**Task to carry out**: Because the copy must hold no pictures, return the data below with all of its words intact.
** Opening Dataset content block **
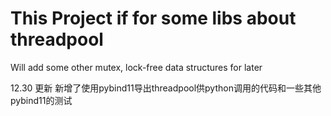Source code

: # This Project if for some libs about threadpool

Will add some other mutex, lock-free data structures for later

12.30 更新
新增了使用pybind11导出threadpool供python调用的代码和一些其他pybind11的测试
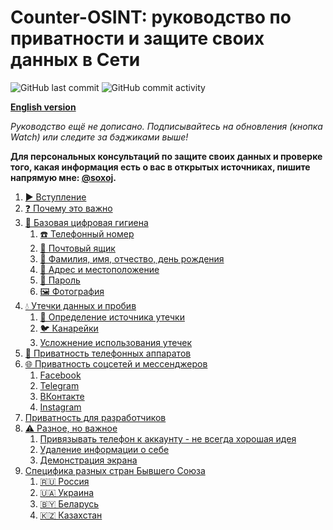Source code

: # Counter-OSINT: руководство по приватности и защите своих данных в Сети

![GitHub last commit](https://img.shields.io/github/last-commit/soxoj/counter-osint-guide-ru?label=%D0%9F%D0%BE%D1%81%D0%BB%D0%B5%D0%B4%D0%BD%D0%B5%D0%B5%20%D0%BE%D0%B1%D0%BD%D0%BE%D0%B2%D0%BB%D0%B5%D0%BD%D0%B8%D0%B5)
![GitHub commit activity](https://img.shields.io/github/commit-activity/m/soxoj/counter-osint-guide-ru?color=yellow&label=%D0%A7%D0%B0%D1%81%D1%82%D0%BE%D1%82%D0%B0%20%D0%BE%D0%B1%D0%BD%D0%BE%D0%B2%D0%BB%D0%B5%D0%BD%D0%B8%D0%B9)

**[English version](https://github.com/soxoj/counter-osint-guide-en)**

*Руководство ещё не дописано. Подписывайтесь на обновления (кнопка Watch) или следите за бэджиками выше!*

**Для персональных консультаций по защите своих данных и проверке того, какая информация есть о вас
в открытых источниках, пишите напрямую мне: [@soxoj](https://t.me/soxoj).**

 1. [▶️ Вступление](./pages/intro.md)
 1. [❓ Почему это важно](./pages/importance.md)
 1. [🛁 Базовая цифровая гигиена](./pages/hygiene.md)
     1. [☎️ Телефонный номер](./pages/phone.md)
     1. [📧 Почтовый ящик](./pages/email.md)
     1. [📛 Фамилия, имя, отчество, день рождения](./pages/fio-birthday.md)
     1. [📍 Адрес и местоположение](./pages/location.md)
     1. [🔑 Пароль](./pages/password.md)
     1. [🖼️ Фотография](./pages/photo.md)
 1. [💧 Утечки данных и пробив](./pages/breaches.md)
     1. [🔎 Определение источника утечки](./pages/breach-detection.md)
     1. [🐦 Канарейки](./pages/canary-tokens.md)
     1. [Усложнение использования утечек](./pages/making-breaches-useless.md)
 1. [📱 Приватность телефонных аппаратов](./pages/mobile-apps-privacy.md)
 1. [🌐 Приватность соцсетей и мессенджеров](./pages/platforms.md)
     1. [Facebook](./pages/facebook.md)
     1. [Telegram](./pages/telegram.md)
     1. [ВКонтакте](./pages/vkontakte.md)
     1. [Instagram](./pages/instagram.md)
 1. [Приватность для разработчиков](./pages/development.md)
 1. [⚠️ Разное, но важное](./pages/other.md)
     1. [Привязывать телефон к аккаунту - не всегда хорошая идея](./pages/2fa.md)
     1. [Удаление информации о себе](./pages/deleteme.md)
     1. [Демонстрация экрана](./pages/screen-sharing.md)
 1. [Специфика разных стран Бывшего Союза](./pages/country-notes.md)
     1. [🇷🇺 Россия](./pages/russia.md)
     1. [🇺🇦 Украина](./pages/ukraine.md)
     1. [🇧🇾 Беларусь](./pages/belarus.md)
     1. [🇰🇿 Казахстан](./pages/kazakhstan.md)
** Closing Dataset content block **
**Solution to the exercise**:
Source code

: # This Project if for some libs about threadpool

Will add some other mutex, lock-free data structures for later

12.30 更新
新增了使用pybind11导出threadpool供python调用的代码和一些其他pybind11的测试
Source code

: # Counter-OSINT: руководство по приватности и защите своих данных в Сети

![GitHub last commit](https://img.shields.io/github/last-commit/soxoj/counter-osint-guide-ru?label=%D0%9F%D0%BE%D1%81%D0%BB%D0%B5%D0%B4%D0%BD%D0%B5%D0%B5%20%D0%BE%D0%B1%D0%BD%D0%BE%D0%B2%D0%BB%D0%B5%D0%BD%D0%B8%D0%B5)
![GitHub commit activity](https://img.shields.io/github/commit-activity/m/soxoj/counter-osint-guide-ru?color=yellow&label=%D0%A7%D0%B0%D1%81%D1%82%D0%BE%D1%82%D0%B0%20%D0%BE%D0%B1%D0%BD%D0%BE%D0%B2%D0%BB%D0%B5%D0%BD%D0%B8%D0%B9)

**[English version](https://github.com/soxoj/counter-osint-guide-en)**

*Руководство ещё не дописано. Подписывайтесь на обновления (кнопка Watch) или следите за бэджиками выше!*

**Для персональных консультаций по защите своих данных и проверке того, какая информация есть о вас
в открытых источниках, пишите напрямую мне: [@soxoj](https://t.me/soxoj).**

 1. [▶️ Вступление](./pages/intro.md)
 1. [❓ Почему это важно](./pages/importance.md)
 1. [🛁 Базовая цифровая гигиена](./pages/hygiene.md)
     1. [☎️ Телефонный номер](./pages/phone.md)
     1. [📧 Почтовый ящик](./pages/email.md)
     1. [📛 Фамилия, имя, отчество, день рождения](./pages/fio-birthday.md)
     1. [📍 Адрес и местоположение](./pages/location.md)
     1. [🔑 Пароль](./pages/password.md)
     1. [🖼️ Фотография](./pages/photo.md)
 1. [💧 Утечки данных и пробив](./pages/breaches.md)
     1. [🔎 Определение источника утечки](./pages/breach-detection.md)
     1. [🐦 Канарейки](./pages/canary-tokens.md)
     1. [Усложнение использования утечек](./pages/making-breaches-useless.md)
 1. [📱 Приватность телефонных аппаратов](./pages/mobile-apps-privacy.md)
 1. [🌐 Приватность соцсетей и мессенджеров](./pages/platforms.md)
     1. [Facebook](./pages/facebook.md)
     1. [Telegram](./pages/telegram.md)
     1. [ВКонтакте](./pages/vkontakte.md)
     1. [Instagram](./pages/instagram.md)
 1. [Приватность для разработчиков](./pages/development.md)
 1. [⚠️ Разное, но важное](./pages/other.md)
     1. [Привязывать телефон к аккаунту - не всегда хорошая идея](./pages/2fa.md)
     1. [Удаление информации о себе](./pages/deleteme.md)
     1. [Демонстрация экрана](./pages/screen-sharing.md)
 1. [Специфика разных стран Бывшего Союза](./pages/country-notes.md)
     1. [🇷🇺 Россия](./pages/russia.md)
     1. [🇺🇦 Украина](./pages/ukraine.md)
     1. [🇧🇾 Беларусь](./pages/belarus.md)
     1. [🇰🇿 Казахстан](./pages/kazakhstan.md)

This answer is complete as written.